The next day the family underwent an assessment by the New Hope caseworker and were placed temporarily in a local hotel until space opened up at New Hope. Five months into their New Hope stay, the family received their rental application approval, and Alyssa, Justin, and their two children moved into their new apartment fourteen days later.

During this entire housing recovery process, Alyssa and Justin received support in decision making and other needed life skills. Reinvigorated and motivated, Alyssa started a new job and enrolled in classes at Ivy Tech Community College. The children received tutoring support from New Hope and both children's school attendance and grades improved.

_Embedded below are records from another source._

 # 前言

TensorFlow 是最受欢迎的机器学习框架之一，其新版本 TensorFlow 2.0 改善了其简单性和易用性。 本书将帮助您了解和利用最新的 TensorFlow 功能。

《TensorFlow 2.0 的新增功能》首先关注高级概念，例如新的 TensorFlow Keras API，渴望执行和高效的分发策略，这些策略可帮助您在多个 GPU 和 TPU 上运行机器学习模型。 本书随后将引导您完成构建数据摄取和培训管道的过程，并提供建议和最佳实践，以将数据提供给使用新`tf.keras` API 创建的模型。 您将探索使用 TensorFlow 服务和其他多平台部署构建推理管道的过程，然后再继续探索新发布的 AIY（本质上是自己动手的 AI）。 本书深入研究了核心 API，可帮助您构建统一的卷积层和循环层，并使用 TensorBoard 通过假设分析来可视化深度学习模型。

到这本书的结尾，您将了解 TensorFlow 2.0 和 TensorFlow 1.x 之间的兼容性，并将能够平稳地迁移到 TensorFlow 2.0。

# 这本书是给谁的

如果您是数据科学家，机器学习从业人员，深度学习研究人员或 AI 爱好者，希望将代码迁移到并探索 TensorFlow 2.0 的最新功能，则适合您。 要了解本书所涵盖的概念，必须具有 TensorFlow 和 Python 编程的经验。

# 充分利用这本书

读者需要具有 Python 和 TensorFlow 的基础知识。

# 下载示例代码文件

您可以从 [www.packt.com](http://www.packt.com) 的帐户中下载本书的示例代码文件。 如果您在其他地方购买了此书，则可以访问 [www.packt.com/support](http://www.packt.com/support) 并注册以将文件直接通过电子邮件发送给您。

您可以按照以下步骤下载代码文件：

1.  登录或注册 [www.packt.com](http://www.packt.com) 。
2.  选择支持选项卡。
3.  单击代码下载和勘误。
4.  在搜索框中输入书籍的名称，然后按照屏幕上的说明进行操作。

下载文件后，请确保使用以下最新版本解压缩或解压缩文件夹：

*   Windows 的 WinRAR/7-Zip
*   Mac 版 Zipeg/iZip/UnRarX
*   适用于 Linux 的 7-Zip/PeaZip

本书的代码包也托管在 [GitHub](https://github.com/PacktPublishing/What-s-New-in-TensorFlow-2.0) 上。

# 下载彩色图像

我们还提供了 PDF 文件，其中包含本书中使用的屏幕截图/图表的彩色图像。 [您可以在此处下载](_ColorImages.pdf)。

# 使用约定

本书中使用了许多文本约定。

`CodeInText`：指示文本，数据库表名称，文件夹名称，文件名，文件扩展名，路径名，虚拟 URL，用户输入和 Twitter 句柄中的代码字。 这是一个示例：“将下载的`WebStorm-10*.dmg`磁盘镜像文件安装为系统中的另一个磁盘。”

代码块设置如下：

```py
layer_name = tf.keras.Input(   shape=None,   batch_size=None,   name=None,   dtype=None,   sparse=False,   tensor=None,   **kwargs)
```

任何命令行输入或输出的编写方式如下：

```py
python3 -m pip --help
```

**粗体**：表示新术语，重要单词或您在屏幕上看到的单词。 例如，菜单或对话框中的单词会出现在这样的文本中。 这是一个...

Strengthened by follow up services, the family continues to progress, maintaining their financial and housing stability, and working toward greater independence. The children have continued to be a part of New Hope's children's program.​


The Phillips Family


"We were devastated when we had to move to New Hope; I didn't want any part of it. But we have a healthier family now.  It changed our lives in ways that are difficult to express."

The Phillips family was referred to New Hope by DCS who intervened when it was discovered that the family was living in a motel by the week, and their young daughter had stopped attending school.  After living with family and friends for a time, they ended up in the motel. "I've learned a lot," Patti says.  "We know the rights and wrongs when it comes to housing and bills and things like that.  We are a healthier family together now.  New Hope brought us together and made our family stronger."


The Preston Family

The Preston family was able to develop healthy routines while at New Hope and shut down addictions that put their lives–and the lives of their four children–into a tail-spin.

Both mom and dad were struggling with sobriety when they arrived at New Hope. Most other shelters would have thrown the family out, but case managers were able to connect them to needed mental health services where they still maintain healthy connections today.  They learned a budget framework that takes them through the lull created by dad's seasonal work, and they learned how to be smart with their money so it goes where it's supposed to instead of feeding addictions.

The Prestons maintain their market-rate housing and a healthy balance of life and work, and they remain connected to New Hope through the after-care program.